This method for calculating power in RNA expression experiments is based on this paper, which seems to contain the answers to some of your questions. The work in that paper was for 2-sample tests, not paired tests, and the paper examines the situation where $n=n_1=n_2$, so the reported sample size is for each group. The manual for this function agrees that size1$ssize represents "sample sizes (for each treatment) at which desired power is first reached."

As I read the power graph, the 80% power with 17 in each group is correct. If you need to restrict analysis to a total of 90, that would be 45 per group or a power of 0.92 as I read the graph.
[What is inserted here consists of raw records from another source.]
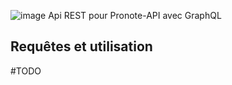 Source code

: ![image](https://user-images.githubusercontent.com/32978709/190919913-32602578-7929-4daf-83d9-419dade0d284.png)
Api REST pour Pronote-API avec GraphQL

## Requêtes et utilisation
#TODO

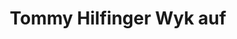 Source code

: ---
title: "Tommy Hilfinger Wyk auf"
url: /wyk-auf-foehr/tommy-hilfinger-wyk-auf/
shop: Kleidung
--- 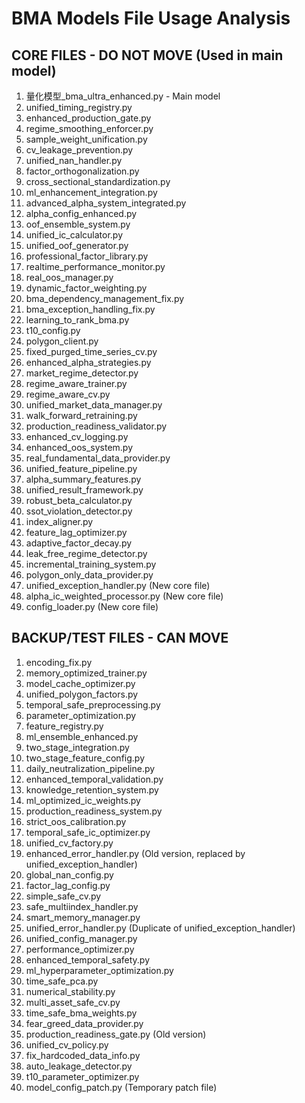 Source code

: # BMA Models File Usage Analysis

## CORE FILES - DO NOT MOVE (Used in main model)
1. 量化模型_bma_ultra_enhanced.py - Main model
2. unified_timing_registry.py
3. enhanced_production_gate.py
4. regime_smoothing_enforcer.py
5. sample_weight_unification.py
6. cv_leakage_prevention.py
7. unified_nan_handler.py
8. factor_orthogonalization.py
9. cross_sectional_standardization.py
10. ml_enhancement_integration.py
11. advanced_alpha_system_integrated.py
12. alpha_config_enhanced.py
13. oof_ensemble_system.py
14. unified_ic_calculator.py
15. unified_oof_generator.py
16. professional_factor_library.py
17. realtime_performance_monitor.py
18. real_oos_manager.py
19. dynamic_factor_weighting.py
20. bma_dependency_management_fix.py
21. bma_exception_handling_fix.py
22. learning_to_rank_bma.py
23. t10_config.py
24. polygon_client.py
25. fixed_purged_time_series_cv.py
26. enhanced_alpha_strategies.py
27. market_regime_detector.py
28. regime_aware_trainer.py
29. regime_aware_cv.py
30. unified_market_data_manager.py
31. walk_forward_retraining.py
32. production_readiness_validator.py
33. enhanced_cv_logging.py
34. enhanced_oos_system.py
35. real_fundamental_data_provider.py
36. unified_feature_pipeline.py
37. alpha_summary_features.py
38. unified_result_framework.py
39. robust_beta_calculator.py
40. ssot_violation_detector.py
41. index_aligner.py
42. feature_lag_optimizer.py
43. adaptive_factor_decay.py
44. leak_free_regime_detector.py
45. incremental_training_system.py
46. polygon_only_data_provider.py
47. unified_exception_handler.py (New core file)
48. alpha_ic_weighted_processor.py (New core file)
49. config_loader.py (New core file)

## BACKUP/TEST FILES - CAN MOVE
1. encoding_fix.py
2. memory_optimized_trainer.py
3. model_cache_optimizer.py
4. unified_polygon_factors.py
5. temporal_safe_preprocessing.py
6. parameter_optimization.py
7. feature_registry.py
8. ml_ensemble_enhanced.py
9. two_stage_integration.py
10. two_stage_feature_config.py
11. daily_neutralization_pipeline.py
12. enhanced_temporal_validation.py
13. knowledge_retention_system.py
14. ml_optimized_ic_weights.py
15. production_readiness_system.py
16. strict_oos_calibration.py
17. temporal_safe_ic_optimizer.py
18. unified_cv_factory.py
19. enhanced_error_handler.py (Old version, replaced by unified_exception_handler)
20. global_nan_config.py
21. factor_lag_config.py
22. simple_safe_cv.py
23. safe_multiindex_handler.py
24. smart_memory_manager.py
25. unified_error_handler.py (Duplicate of unified_exception_handler)
26. unified_config_manager.py
27. performance_optimizer.py
28. enhanced_temporal_safety.py
29. ml_hyperparameter_optimization.py
30. time_safe_pca.py
31. numerical_stability.py
32. multi_asset_safe_cv.py
33. time_safe_bma_weights.py
34. fear_greed_data_provider.py
35. production_readiness_gate.py (Old version)
36. unified_cv_policy.py
37. fix_hardcoded_data_info.py
38. auto_leakage_detector.py
39. t10_parameter_optimizer.py
40. model_config_patch.py (Temporary patch file) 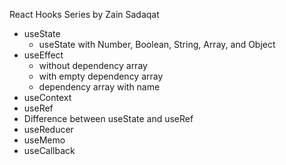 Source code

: React Hooks Series by Zain Sadaqat

- useState
  - useState with Number, Boolean, String, Array, and Object
- useEffect
  - without dependency array
  - with empty dependency array
  - dependency array with name
- useContext
- useRef
- Difference between useState and useRef
- useReducer
- useMemo
- useCallback
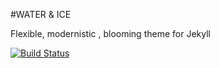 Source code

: #WATER & ICE

Flexible, modernistic , blooming
theme for Jekyll


[![Build Status](https://travis-ci.org/hemangsk/water-ice.svg?branch=master)](https://travis-ci.org/hemangsk/water-ice)
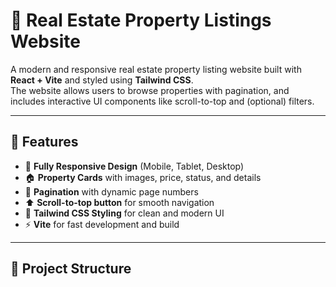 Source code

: 
# 🏡 Real Estate Property Listings Website

A modern and responsive real estate property listing website built with **React + Vite** and styled using **Tailwind CSS**.  
The website allows users to browse properties with pagination, and includes interactive UI components like scroll-to-top and (optional) filters.

---

## 🚀 Features

- 📱 **Fully Responsive Design** (Mobile, Tablet, Desktop)  
- 🏠 **Property Cards** with images, price, status, and details  
- 📑 **Pagination** with dynamic page numbers  
- ⬆️ **Scroll-to-top button** for smooth navigation  
- 🎨 **Tailwind CSS Styling** for clean and modern UI  
- ⚡ **Vite** for fast development and build  

---

## 📂 Project Structure

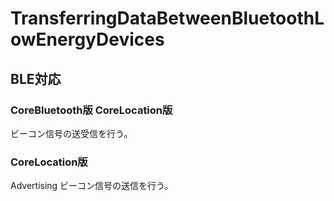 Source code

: # TransferringDataBetweenBluetoothLowEnergyDevices

## BLE対応

### CoreBluetooth版 CoreLocation版
ビーコン信号の送受信を行う。

### CoreLocation版

Advertising ビーコン信号の送信を行う。
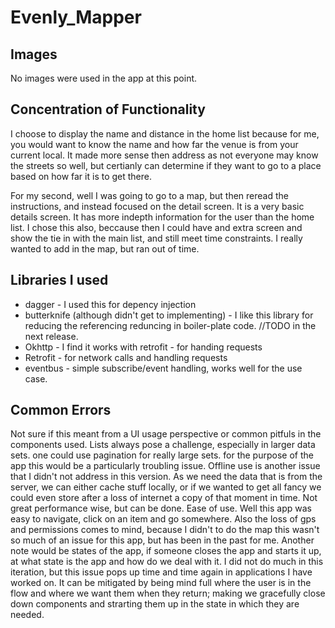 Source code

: # Evenly_Mapper
## Images
No images were used in the app at this point.

## Concentration of Functionality
I choose to display the name and distance in the home list because
for me, you would want to know the name and how far the venue is from
your current local. It made more sense then address as not everyone may
know the streets so well, but certianly can determine if they want to
go to a place based on how far it is to get there.

For my second, well I was going to go to a map, but then 
reread the instructions, and instead focused on the detail screen.
It is a very basic details screen. It has more indepth information for the user
than the home list. I chose this also, beccause then I could have
and extra screen and show the tie in with the main list, and still
meet time constraints. I really wanted to add in the map,
but ran out of time.

## Libraries I used
- dagger - I used this for depency injection
- butterknife (although didn't get to implementing) -
I like this library for reducing the referencing reduncing in boiler-plate
code. //TODO in the next release.
- Okhttp - I find it works with retrofit - for handing requests
- Retrofit - for network calls and handling requests
- eventbus - simple subscribe/event handling, works well for the use case.

## Common Errors
Not sure if this meant from a UI usage perspective or common pitfuls in the 
components used. Lists always pose a challenge, especially in larger data sets.
one could use pagination for really large sets. for the purpose of the app
this would be a particularly troubling issue.
Offline use is another issue that I didn't not address in this
version. As we need the data that is from the server, we can either cache stuff locally,
or if we wanted to get all fancy we could even store after a loss of internet a copy of 
that moment in time. Not great performance wise, but can be done.
Ease of use. Well this app was easy to navigate, click on an item and go somewhere.
Also the loss of gps and permissions comes to mind, because I didn't to do the map this 
 wasn't so much of an issue for this app, but has been in the past for me.
 Another note would be states of the app, if someone closes the app and starts it up,
 at what state is the app and how do we deal with it. I did not do much in this iteration,
 but this issue pops up time and time again in applications I have worked on. It can
 be mitigated by being mind full where the user is in the flow and where we want them when
 they return; making we gracefully close down components and strarting them up in the state
 in which they are needed.
 
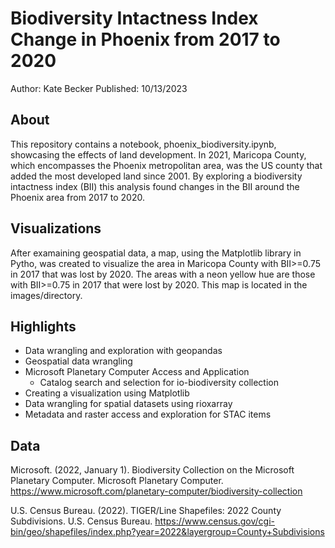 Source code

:# Biodiversity Intactness Index Change in Phoenix from 2017 to 2020

Author: Kate Becker
Published: 10/13/2023

## About

This repository contains a notebook, phoenix_biodiversity.ipynb, showcasing the effects of land development. In 2021, Maricopa County, which encompasses the Phoenix metropolitan area, was the US county that added the most developed land since 2001. By exploring a biodiversity intactness index (BII) this analysis found changes in the BII around the Phoenix area from 2017 to 2020.

## Visualizations

After examaining geospatial data, a map, using the Matplotlib library in Pytho, was created to visualize the area in Maricopa County with BII>=0.75 in 2017 that was lost by 2020. The areas with a neon yellow hue are those with BII>=0.75 in 2017 that were lost by 2020. This map is located in the images/directory.

## Highlights

- Data wrangling and exploration with geopandas
- Geospatial data wrangling
- Microsoft Planetary Computer Access and Application
  - Catalog search and selection for io-biodiversity collection
- Creating a visualization using Matplotlib
- Data wrangling for spatial datasets using rioxarray
- Metadata and raster access and exploration for STAC items

## Data

Microsoft. (2022, January 1). Biodiversity Collection on the Microsoft Planetary Computer. Microsoft Planetary Computer. https://www.microsoft.com/planetary-computer/biodiversity-collection

U.S. Census Bureau. (2022). TIGER/Line Shapefiles: 2022 County Subdivisions. U.S. Census Bureau. https://www.census.gov/cgi-bin/geo/shapefiles/index.php?year=2022&layergroup=County+Subdivisions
With 90 per group you seem to have 0.95 power from the graph.

Having paired case/control selection to balance with respect to other covariates is probably a good idea, but it's not clear that you would gain anything with paired analysis. With $n$ cases in each group a simple unpaired analysis would have $2n-2$ degrees of freedom, while the paired analysis would only have half as many, $n-1$. For a paired analysis to be more effective you thus need the pairing to explain a lot of the variance among the observations. I wonder whether that's the case with RNA expression data.

You have to judge for yourself whether it makes more sense to "fix fc=2 ...to [detect] log fold changes of at least 2 or greater ... as opposed to detecting log2 fold changes across the entire fold-change distribution." That would depend on what you are trying to accomplish with this study. Discuss that with your colleagues.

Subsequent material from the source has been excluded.